Mathematik

Die „Null“ ist viel älter als gedacht

Indisches Manuskript mit ältestem Null-Symbol stammt bereits aus dem 3. Jahrhundert

Blick auf eine Seite des rund 1.700 Jahre alten Bakshali-Manuskripts. In ihm stehen Punkte für die Null. © University of Oxford Bodleian Library

Ein Symbol für das Nichts: Die Idee der Null als eigenständiger Zahl ist weit älter als bisher gedacht. Denn indische Mathematiker nutzten schon vor gut 1.700 Jahren einen Punkt als Nullsymbol – 500 Jahre früher als bisher angenommen.
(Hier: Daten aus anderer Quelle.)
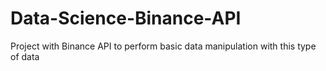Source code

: # Data-Science-Binance-API
Project with Binance API to perform basic data manipulation with this type of data
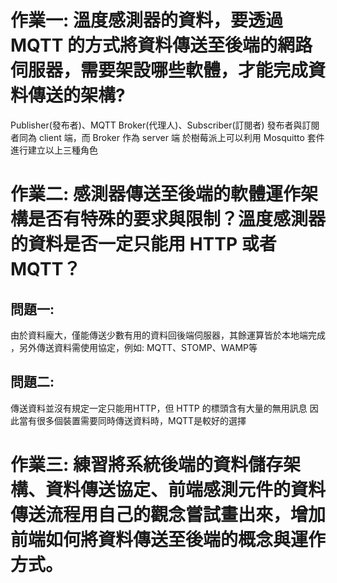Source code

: # 作業一: 溫度感測器的資料，要透過 MQTT 的方式將資料傳送至後端的網路伺服器，需要架設哪些軟體，才能完成資料傳送的架構?
Publisher(發布者)、MQTT Broker(代理人)、Subscriber(訂閱者)
發布者與訂閱者同為 client 端，而 Broker 作為 server 端
於樹莓派上可以利用 Mosquitto 套件進行建立以上三種角色

# 作業二: 感測器傳送至後端的軟體運作架構是否有特殊的要求與限制？溫度感測器的資料是否一定只能用 HTTP 或者 MQTT？
## 問題一:
由於資料龐大，僅能傳送少數有用的資料回後端伺服器，其餘運算皆於本地端完成
，另外傳送資料需使用協定，例如: MQTT、STOMP、WAMP等

## 問題二:
傳送資料並沒有規定一定只能用HTTP，但 HTTP 的標頭含有大量的無用訊息
因此當有很多個裝置需要同時傳送資料時，MQTT是較好的選擇

# 作業三: 練習將系統後端的資料儲存架構、資料傳送協定、前端感測元件的資料傳送流程用自己的觀念嘗試畫出來，增加前端如何將資料傳送至後端的概念與運作方式。
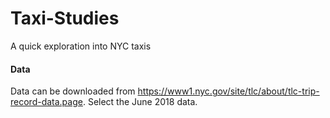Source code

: # Taxi-Studies
A quick exploration into NYC taxis

#### Data
Data can be downloaded from https://www1.nyc.gov/site/tlc/about/tlc-trip-record-data.page. Select the June 2018 data.
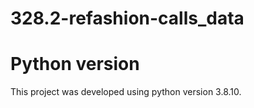 # 328.2-refashion-calls_data
# Python version
This project was developed using python version 3.8.10.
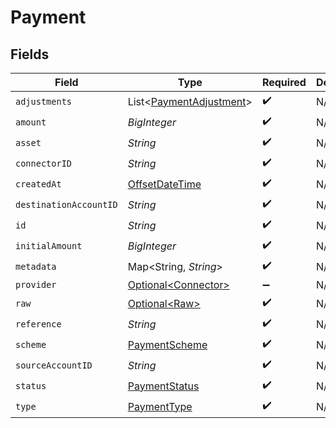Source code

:# Payment


## Fields

| Field                                                                                     | Type                                                                                      | Required                                                                                  | Description                                                                               | Example                                                                                   |
| ----------------------------------------------------------------------------------------- | ----------------------------------------------------------------------------------------- | ----------------------------------------------------------------------------------------- | ----------------------------------------------------------------------------------------- | ----------------------------------------------------------------------------------------- |
| `adjustments`                                                                             | List\<[PaymentAdjustment](../../models/shared/PaymentAdjustment.md)>                      | :heavy_check_mark:                                                                        | N/A                                                                                       |                                                                                           |
| `amount`                                                                                  | *BigInteger*                                                                              | :heavy_check_mark:                                                                        | N/A                                                                                       | 100                                                                                       |
| `asset`                                                                                   | *String*                                                                                  | :heavy_check_mark:                                                                        | N/A                                                                                       | USD                                                                                       |
| `connectorID`                                                                             | *String*                                                                                  | :heavy_check_mark:                                                                        | N/A                                                                                       |                                                                                           |
| `createdAt`                                                                               | [OffsetDateTime](https://docs.oracle.com/javase/8/docs/api/java/time/OffsetDateTime.html) | :heavy_check_mark:                                                                        | N/A                                                                                       |                                                                                           |
| `destinationAccountID`                                                                    | *String*                                                                                  | :heavy_check_mark:                                                                        | N/A                                                                                       |                                                                                           |
| `id`                                                                                      | *String*                                                                                  | :heavy_check_mark:                                                                        | N/A                                                                                       | XXX                                                                                       |
| `initialAmount`                                                                           | *BigInteger*                                                                              | :heavy_check_mark:                                                                        | N/A                                                                                       | 100                                                                                       |
| `metadata`                                                                                | Map\<String, *String*>                                                                    | :heavy_check_mark:                                                                        | N/A                                                                                       |                                                                                           |
| `provider`                                                                                | [Optional\<Connector>](../../models/shared/Connector.md)                                  | :heavy_minus_sign:                                                                        | N/A                                                                                       |                                                                                           |
| `raw`                                                                                     | [Optional\<Raw>](../../models/shared/Raw.md)                                              | :heavy_check_mark:                                                                        | N/A                                                                                       |                                                                                           |
| `reference`                                                                               | *String*                                                                                  | :heavy_check_mark:                                                                        | N/A                                                                                       |                                                                                           |
| `scheme`                                                                                  | [PaymentScheme](../../models/shared/PaymentScheme.md)                                     | :heavy_check_mark:                                                                        | N/A                                                                                       |                                                                                           |
| `sourceAccountID`                                                                         | *String*                                                                                  | :heavy_check_mark:                                                                        | N/A                                                                                       |                                                                                           |
| `status`                                                                                  | [PaymentStatus](../../models/shared/PaymentStatus.md)                                     | :heavy_check_mark:                                                                        | N/A                                                                                       |                                                                                           |
| `type`                                                                                    | [PaymentType](../../models/shared/PaymentType.md)                                         | :heavy_check_mark:                                                                        | N/A                                                                                       |                                                                                           |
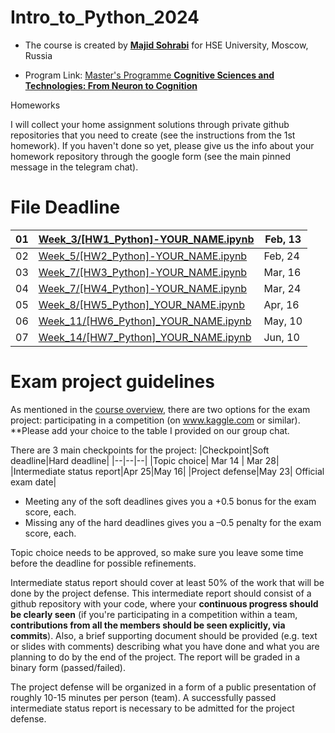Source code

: # Intro_to_Python_2024

- The course is created by [**Majid Sohrabi**](https://www.hse.ru/en/org/persons/401648437) for HSE University, Moscow, Russia

- Program Link: [Master's Programme **Cognitive Sciences and Technologies: From Neuron to Cognition**](https://www.hse.ru/en/ma/cogito/)

Homeworks

I will collect your home assignment solutions through private github repositories that you need to create (see the instructions from the 1st homework). If you haven't done so yet, please give us the info about your homework repository through the google form (see the main pinned message in the telegram chat).

#	File	Deadline

| 01 | [Week_3/[HW1_Python]-YOUR_NAME.ipynb](Week_3/[HW1_Python]-YOUR_NAME.ipynb) | Feb, 13 |
| -- | ------------------------| ------- |
| 02 | [Week_5/[HW2_Python]-YOUR_NAME.ipynb](Week_5/[HW2_Python]-YOUR_NAME.ipynb) |  Feb, 24 |
| 03 | [Week_7/[HW3_Python]-YOUR_NAME.ipynb](Week_7/[HW3_Python]-YOUR_NAME.ipynb) | Mar, 16 |
| 04 | [Week_7/[HW4_Python]-YOUR_NAME.ipynb](Week_7/[HW4_Python]-YOUR_NAME.ipynb) | Mar, 24 |
| 05 | [Week_8/[HW5_Python]_YOUR_NAME.ipynb](Week_8/[HW5_Python]_YOUR_NAME.ipynb) | Apr, 16 |
| 06 | [Week_11/[HW6_Python]_YOUR_NAME.ipynb](Week_11/[HW6_Python]_YOUR_NAME.ipynb) | May, 10 |
| 07 | [Week_14/[HW7_Python]_YOUR_NAME.ipynb](Week_14/[HW7_Python]_YOUR_NAME.ipynb) | Jun, 10 |



# Exam project guidelines

As mentioned in the [course overview](Week_1/Python_2024_CourseOverview_Intro.pdf),
there are two options for the exam project: participating in a competition (on www.kaggle.com or similar).
**Please add your choice to the table I provided on our group chat.

There are 3 main checkpoints for the project:
|Checkpoint|Soft deadline|Hard deadline|
|--|--|--|
|Topic choice| Mar 14 | Mar 28|
|Intermediate status report|Apr 25|May 16|
|Project defense|May 23| Official exam date|

- Meeting any of the soft deadlines gives you a +0.5 bonus for the exam score, each.
- Missing any of the hard deadlines gives you a –0.5 penalty for the exam score, each.

Topic choice needs to be approved, so make sure you leave some time before the deadline for possible refinements.

Intermediate status report should cover at least 50% of the work that will be done by the project defense.
This intermediate report should consist of a github repository with your code, where your
**continuous progress should be clearly seen** (if you're participating in a competition within a team,
**contributions from all the members should be seen explicitly, via commits**).
Also, a brief supporting document should be provided (e.g. text or slides with comments) describing what
you have done and what you are planning to do by the end of the project.
The report will be graded in a binary form (passed/failed).

The project defense will be organized in a form of a public presentation of roughly 10-15 minutes per person (team).
A successfully passed intermediate status report is necessary to be admitted for the project defense.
Den Beleg dafür liefert eine neue Radiokarbondatierung des ältesten bekannten Lehrwerks der indischen Mathematik, des Bakshali-Manuskrips. Aus den in ihm verwendeten Null-Punkten entwickelte sich später unser rundes Nullsymbol.

Sie ist für uns heute selbstverständlicher Teil des Zahlenraums – und in der Informatik ist sie sogar unverzichtbar: die Null. Sie kennzeichnet einerseits eine leere Menge, anderseits aber bestimmt ihre Position den Wert einer Zahl. Doch längst nicht in allen frühen Kulturen gab es schon eine solche „Leerstelle“: Zwar nutzen die Babylonier bereits eine Art Platzhalter in ihrer Mathematik, aber weder die Griechen und Römer noch die Chinesen kannten eine Null.

Ein Punkt als Platzhalter

Unsere heutige Null verdanken wir der indischen Mathematik. Denn in ihrem Zahlensystem wurde ein Punkt als Platzhalter und Stellenwertangabe genutzt. Ein solcher Null-Punkt findet sich unter anderem in einer Inschrift aus dem Jahr 787 an einer Tempelmauer in Gwalior in Zentralindien. Als frühester Beleg für die indische Null gilt jedoch das Bakshali-Manuskript. Dieser auf Birkenrinde geschriebene Text wurde 1881 in einem Feld im heutigen Pakistan entdeckt.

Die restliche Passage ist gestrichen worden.